Our family watched the Passion of the Christ last night. It was the first time Ivy and Ellie had seen it. So graphic, so violent, so wicked – it’s very difficult to keep my eyes open and visually experience the torture Christ endured. With tears streaming down my face, I found myself murmuring over and over, “I’m so sorry, Lord. I’m so sorry.” My sin caused this, His pain. His agony was necessary to redeem my soul. It’s beyond my understanding. How did He restrain Himself? How did He keep from wiping out His accusers, those who bore false witness against Him, those who struck Him, spit upon Him, beat and whipped Him and eventually nailed Him to the cross?
Isaiah says that, “Like a lamb that is led to the slaughter, and like a sheep that is silent before its shearers, so He did not open His mouth.” Just think, if He had opened His mouth. That same voice that spoke the worlds into being, that brought life from nothing, that same powerful mouth remained silent. When Jesus speaks, His words create. No idle word ever proceeds from His lips. His words do not return void. Surely He kept silent in that moment for you and for me. Any phrase or syllable He may have uttered would have sprung to life. And don’t you know, that tempted in every way just as we are, He must have been prodded by satan to retaliate. To set them straight. To put them in their place. To stop the brutality. But He remained silent.
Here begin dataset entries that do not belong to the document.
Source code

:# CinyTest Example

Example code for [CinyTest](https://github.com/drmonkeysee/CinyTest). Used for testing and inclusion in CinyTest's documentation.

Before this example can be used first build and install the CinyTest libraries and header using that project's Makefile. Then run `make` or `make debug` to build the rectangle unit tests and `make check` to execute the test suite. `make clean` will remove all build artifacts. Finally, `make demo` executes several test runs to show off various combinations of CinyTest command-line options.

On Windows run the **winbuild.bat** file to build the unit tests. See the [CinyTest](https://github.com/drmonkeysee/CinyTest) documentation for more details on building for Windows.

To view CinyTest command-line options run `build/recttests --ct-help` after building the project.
In the garden, Jesus is arrested and all of the disciples scatter. They flee for their lives. They run from the One who is Life in a fearful, futile attempt to save their own necks, to protect a temporary body that will one day surely die.
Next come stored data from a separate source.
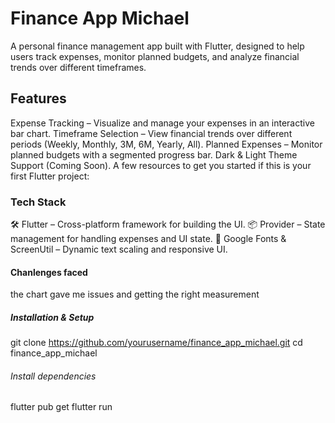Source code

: # Finance App Michael
A personal finance management app built with Flutter, designed to help users track expenses, monitor planned budgets, and analyze financial trends over different timeframes.

## Features
 Expense Tracking – Visualize and manage your expenses in an interactive bar chart.
 Timeframe Selection – View financial trends over different periods (Weekly, Monthly, 3M, 6M, Yearly, All).
 Planned Expenses – Monitor planned budgets with a segmented progress bar.
 Dark & Light Theme Support (Coming Soon).
A few resources to get you started if this is your first Flutter project:

### Tech Stack
🛠 Flutter – Cross-platform framework for building the UI.
📦 Provider – State management for handling expenses and UI state.
🎨 Google Fonts & ScreenUtil – Dynamic text scaling and responsive UI.

#### Chanlenges faced
 the chart gave me issues
 and getting the  right measurement 

##### Installation & Setup
git clone https://github.com/yourusername/finance_app_michael.git
cd finance_app_michael
 ###### Install dependencies
flutter pub get
flutter run
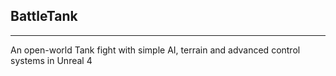 ## BattleTank
****

An open-world Tank fight with simple AI, terrain and advanced control systems in Unreal 4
Just hours before, during the Passover supper, Jesus said to these men, “You are those who have stood by Me in My trials” (Luke 22:28). Did He not know they would desert Him at His hour of greatest need? Yes, He knew. In that same passage in Luke, just three verses after Jesus makes that statement, He warns Peter of satan’s desire to sift him like wheat – a reference to Peter’s denials before the rooster crowed. Even in their failings He remained faithful. Jesus looked at His followers and saw them for who they would become because of His death. They were destined to be men of courage, world-changers, ambassadors for God’s glory, but Christ’s death had to come first.
Jesus death, His sacrifice, His payment, changed everything! Thank You, Jesus, for enduring the cross and despising its shame. Thank You for humbling Yourself and becoming obedient to death, even death on a cross. Thank You for remaining silent in that moment. Thank You for dying so we might live!